What makes cover versions of songs such as The Town I Love So Well, I'll Take You Home Again, Kathleen, and Carrickfergus, work?
Are the songs any worse if they’re covered by Nathan Carter, The Irish Tenors, The High Kings? Are they better if they’re covered by Kevin Rowland, Bryan Ferry or Van Morrison? Or are they, simply, standard songs delivered, to a greater or lesser degree, by people who you sense either mean it or fake it?
Under the stewardship of Kevin Rowland, Dexys (currently dispensing with “Midnight Runners”) has always been a mercurial unit, and Rowland has always made it clear that his Irish background (he was born in Wolverhampton, 1953, to parents from Crossmolina, Co Mayo) has been crucial to his sense of identity and creativity.
As has doing the unanticipated, and we'll safely bet that there won't be a more curious curveball thrown this year than this erratic sequence of cover versions. Rowland has taken the covers route before – notably, and not a tad controversially, on his 1999 second solo album, My Beauty.

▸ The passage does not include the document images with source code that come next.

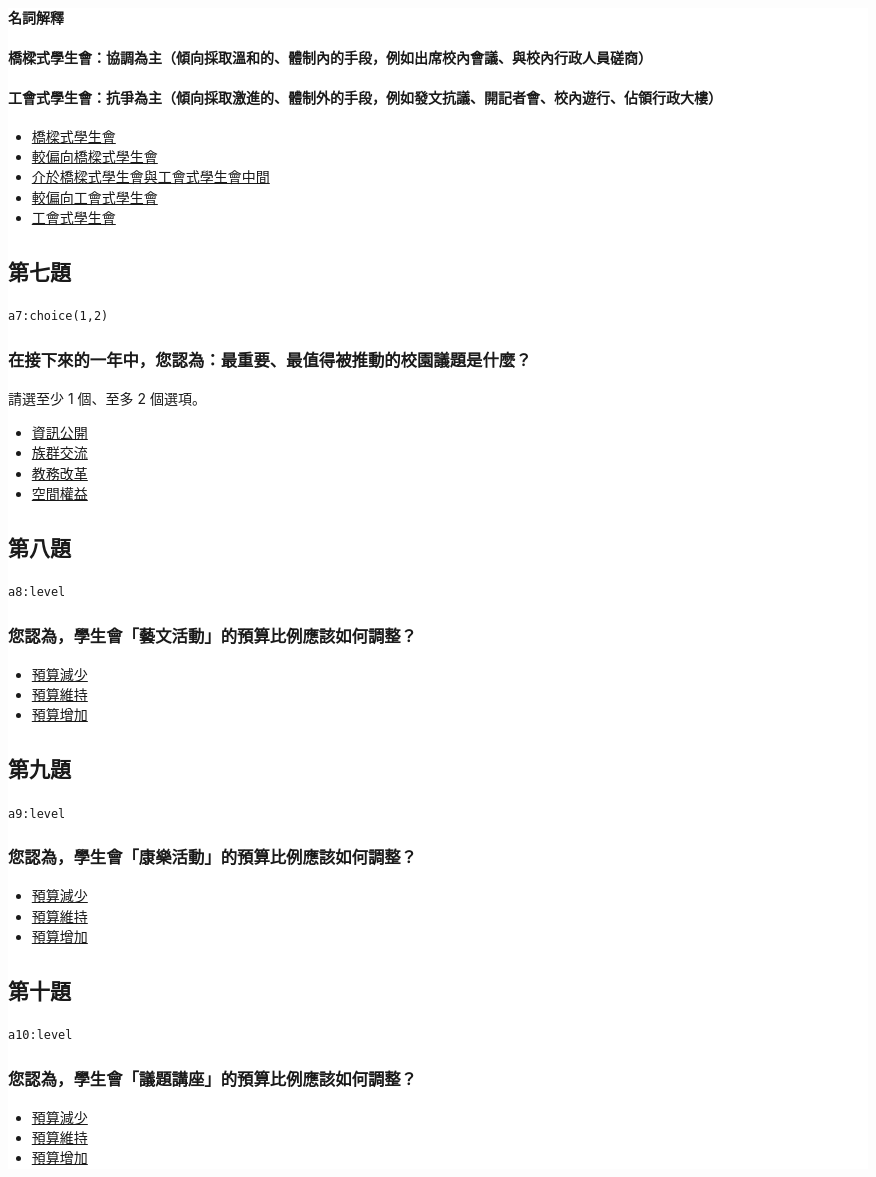 #### 名詞解釋
#### 橋樑式學生會：協調為主（傾向採取溫和的、體制內的手段，例如出席校內會議、與校內行政人員磋商）
#### 工會式學生會：抗爭為主（傾向採取激進的、體制外的手段，例如發文抗議、開記者會、校內遊行、佔領行政大樓）

- [橋樑式學生會](-1)
- [較偏向橋樑式學生會](-0.667)
- [介於橋樑式學生會與工會式學生會中間](0)
- [較偏向工會式學生會](0.667)
- [工會式學生會](1)

## 第七題

`a7:choice(1,2)`

### 在接下來的一年中，您認為：最重要、最值得被推動的校園議題是什麼？

請選至少 1 個、至多 2 個選項。

- [資訊公開](A)
- [族群交流](B)
- [教務改革](C)
- [空間權益](N)

## 第八題

`a8:level`

### 您認為，學生會「藝文活動」的預算比例應該如何調整？

- [預算減少](-1)
- [預算維持](0)
- [預算增加](1)

## 第九題

`a9:level`

### 您認為，學生會「康樂活動」的預算比例應該如何調整？

- [預算減少](-1)
- [預算維持](0)
- [預算增加](1)

## 第十題

`a10:level`

### 您認為，學生會「議題講座」的預算比例應該如何調整？

- [預算減少](-1)
- [預算維持](0)
- [預算增加](1)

On Let The Record Show: Dexys Do Irish And Country Soul, you get even more tales of the unexpected.
Gestating for over 30 years, the record's most acute flaw is that it's neither fish nor fowl: for every singular version of The Curragh of Kildare, Carrickfergus, The Town I Love So Well, Forty Shades of Green, and I'll Take You Home Again, Kathleen (the "Irish" of the title), there are covers of Rod Stewart's You Wear It Well, Joni Mitchell's Both Sides Now, Jerome Kern's Smoke Gets In Your Eyes, and the Bee Gees' To Love Somebody.
It would be untrue to say that Rowland doesn’t inhabit the material – and there certainly isn’t a shred of evidence to suggest he’s faking it – but too often his delivery is melodramatic, if not seriously overwrought. And, ultimately, you really have to wonder why he just didn’t go for broke with a full Irish.